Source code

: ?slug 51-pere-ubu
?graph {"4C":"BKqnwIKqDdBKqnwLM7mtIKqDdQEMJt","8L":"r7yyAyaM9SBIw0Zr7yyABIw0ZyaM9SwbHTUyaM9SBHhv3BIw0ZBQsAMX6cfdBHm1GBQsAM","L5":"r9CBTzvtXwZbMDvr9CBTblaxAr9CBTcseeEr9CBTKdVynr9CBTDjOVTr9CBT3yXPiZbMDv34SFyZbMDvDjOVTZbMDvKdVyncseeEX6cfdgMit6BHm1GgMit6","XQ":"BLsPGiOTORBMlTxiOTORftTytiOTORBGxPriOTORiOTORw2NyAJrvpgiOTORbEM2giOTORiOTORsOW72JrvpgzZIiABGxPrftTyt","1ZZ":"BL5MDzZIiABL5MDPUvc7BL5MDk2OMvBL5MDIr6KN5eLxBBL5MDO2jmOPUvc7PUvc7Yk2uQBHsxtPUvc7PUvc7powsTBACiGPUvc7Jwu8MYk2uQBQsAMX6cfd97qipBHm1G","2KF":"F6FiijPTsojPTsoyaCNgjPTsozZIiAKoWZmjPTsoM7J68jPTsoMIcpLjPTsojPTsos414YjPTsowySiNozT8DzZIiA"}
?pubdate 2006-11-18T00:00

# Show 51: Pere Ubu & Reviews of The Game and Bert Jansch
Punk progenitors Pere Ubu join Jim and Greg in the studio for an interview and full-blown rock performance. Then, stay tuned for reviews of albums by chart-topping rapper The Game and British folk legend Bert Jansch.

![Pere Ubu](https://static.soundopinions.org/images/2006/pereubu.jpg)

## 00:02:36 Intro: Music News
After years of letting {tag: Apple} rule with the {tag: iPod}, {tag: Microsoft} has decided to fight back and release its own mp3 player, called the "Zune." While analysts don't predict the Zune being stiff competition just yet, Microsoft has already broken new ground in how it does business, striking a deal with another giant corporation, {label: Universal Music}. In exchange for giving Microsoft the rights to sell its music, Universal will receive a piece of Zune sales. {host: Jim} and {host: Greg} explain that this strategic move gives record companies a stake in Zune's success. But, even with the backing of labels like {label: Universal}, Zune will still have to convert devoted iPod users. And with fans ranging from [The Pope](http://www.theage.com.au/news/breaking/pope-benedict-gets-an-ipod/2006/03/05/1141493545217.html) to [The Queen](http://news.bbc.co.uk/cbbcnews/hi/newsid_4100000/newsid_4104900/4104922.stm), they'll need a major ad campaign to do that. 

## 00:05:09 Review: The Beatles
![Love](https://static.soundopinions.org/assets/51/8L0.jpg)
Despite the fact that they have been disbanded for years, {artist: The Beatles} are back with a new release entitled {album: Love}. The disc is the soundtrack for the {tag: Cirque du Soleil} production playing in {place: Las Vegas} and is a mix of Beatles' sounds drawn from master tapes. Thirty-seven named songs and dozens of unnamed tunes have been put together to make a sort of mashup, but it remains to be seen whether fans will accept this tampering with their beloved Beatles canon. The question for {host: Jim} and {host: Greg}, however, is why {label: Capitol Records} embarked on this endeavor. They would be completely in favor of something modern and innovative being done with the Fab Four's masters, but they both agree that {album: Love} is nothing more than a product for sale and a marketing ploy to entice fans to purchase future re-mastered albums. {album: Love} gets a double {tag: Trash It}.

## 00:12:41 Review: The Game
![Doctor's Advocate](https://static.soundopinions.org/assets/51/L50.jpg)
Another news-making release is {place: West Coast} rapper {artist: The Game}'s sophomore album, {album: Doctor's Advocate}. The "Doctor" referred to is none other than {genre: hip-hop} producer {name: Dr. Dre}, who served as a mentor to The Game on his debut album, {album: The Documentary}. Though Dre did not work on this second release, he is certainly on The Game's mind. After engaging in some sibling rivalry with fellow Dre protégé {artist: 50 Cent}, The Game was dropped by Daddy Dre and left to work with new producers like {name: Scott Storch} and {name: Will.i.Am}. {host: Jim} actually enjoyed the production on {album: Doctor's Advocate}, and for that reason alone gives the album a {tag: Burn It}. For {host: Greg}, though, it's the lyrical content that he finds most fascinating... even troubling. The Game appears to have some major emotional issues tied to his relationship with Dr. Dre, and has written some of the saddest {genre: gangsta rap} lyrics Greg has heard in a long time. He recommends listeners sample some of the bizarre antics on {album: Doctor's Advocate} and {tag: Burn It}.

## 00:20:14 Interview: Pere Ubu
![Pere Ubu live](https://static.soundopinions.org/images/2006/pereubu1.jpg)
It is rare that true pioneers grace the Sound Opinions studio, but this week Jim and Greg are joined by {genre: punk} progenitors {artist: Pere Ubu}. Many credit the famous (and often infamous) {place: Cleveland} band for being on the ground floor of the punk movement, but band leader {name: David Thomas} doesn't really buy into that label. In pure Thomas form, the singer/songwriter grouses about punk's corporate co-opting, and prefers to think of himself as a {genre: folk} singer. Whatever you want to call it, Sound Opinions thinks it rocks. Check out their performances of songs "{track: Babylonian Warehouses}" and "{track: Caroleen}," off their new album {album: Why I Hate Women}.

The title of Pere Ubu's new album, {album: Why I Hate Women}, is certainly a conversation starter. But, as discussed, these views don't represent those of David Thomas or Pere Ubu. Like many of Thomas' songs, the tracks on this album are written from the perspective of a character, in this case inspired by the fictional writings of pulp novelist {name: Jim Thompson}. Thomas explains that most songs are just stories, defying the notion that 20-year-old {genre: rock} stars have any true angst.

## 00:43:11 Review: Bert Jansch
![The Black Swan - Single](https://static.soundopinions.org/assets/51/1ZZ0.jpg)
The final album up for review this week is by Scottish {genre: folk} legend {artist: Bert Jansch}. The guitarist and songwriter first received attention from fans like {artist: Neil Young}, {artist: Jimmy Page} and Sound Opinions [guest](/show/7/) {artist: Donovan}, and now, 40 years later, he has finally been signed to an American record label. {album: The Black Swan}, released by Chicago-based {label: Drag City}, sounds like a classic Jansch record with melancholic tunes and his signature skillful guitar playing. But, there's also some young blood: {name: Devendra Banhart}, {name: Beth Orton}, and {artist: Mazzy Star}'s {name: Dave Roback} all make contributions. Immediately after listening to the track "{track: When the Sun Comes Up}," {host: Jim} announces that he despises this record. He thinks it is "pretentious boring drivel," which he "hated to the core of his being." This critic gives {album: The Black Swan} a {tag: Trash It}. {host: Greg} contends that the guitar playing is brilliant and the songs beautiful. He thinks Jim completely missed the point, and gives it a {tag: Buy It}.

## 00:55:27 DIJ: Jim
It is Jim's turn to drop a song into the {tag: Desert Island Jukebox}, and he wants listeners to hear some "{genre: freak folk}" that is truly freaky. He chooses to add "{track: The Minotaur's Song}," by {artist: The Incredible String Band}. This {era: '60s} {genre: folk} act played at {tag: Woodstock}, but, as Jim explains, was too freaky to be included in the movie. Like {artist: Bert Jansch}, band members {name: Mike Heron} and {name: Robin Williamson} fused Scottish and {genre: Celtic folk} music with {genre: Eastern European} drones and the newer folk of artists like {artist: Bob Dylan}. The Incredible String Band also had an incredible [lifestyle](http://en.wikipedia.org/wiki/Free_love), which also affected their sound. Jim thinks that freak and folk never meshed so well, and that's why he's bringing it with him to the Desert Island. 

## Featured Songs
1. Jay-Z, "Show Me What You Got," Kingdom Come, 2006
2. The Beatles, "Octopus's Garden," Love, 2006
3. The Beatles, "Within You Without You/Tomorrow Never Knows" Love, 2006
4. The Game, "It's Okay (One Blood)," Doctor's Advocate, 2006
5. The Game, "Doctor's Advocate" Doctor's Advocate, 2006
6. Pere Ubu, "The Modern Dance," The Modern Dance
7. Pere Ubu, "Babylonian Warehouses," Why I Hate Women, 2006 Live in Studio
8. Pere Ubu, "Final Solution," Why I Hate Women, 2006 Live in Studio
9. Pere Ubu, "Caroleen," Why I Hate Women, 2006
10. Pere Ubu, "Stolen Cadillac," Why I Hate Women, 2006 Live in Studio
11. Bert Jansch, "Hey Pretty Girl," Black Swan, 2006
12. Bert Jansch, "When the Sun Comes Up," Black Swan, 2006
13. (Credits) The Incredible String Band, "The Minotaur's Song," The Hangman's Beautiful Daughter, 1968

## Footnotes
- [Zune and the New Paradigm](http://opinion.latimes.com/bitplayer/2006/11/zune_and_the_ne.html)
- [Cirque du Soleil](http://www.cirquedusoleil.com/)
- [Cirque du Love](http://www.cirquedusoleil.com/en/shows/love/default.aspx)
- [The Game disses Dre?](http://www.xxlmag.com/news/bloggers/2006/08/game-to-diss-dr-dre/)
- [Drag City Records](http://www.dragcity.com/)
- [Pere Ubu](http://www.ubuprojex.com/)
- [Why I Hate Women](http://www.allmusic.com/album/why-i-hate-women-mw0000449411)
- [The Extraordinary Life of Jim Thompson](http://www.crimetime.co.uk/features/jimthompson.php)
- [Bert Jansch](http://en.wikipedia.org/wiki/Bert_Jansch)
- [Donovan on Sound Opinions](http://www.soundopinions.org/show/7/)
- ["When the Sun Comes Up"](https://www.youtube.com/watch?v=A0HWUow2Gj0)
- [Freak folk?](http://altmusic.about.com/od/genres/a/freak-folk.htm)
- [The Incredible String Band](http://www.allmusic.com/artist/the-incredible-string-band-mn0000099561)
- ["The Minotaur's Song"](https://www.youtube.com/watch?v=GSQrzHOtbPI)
□ □ □ □ □ □ □
EXERCISE INSTRUCTIONS: Each line that has the word "watch" counts once. How many such lines are in the data? Give the number alone.

ANSWER SECTION: 2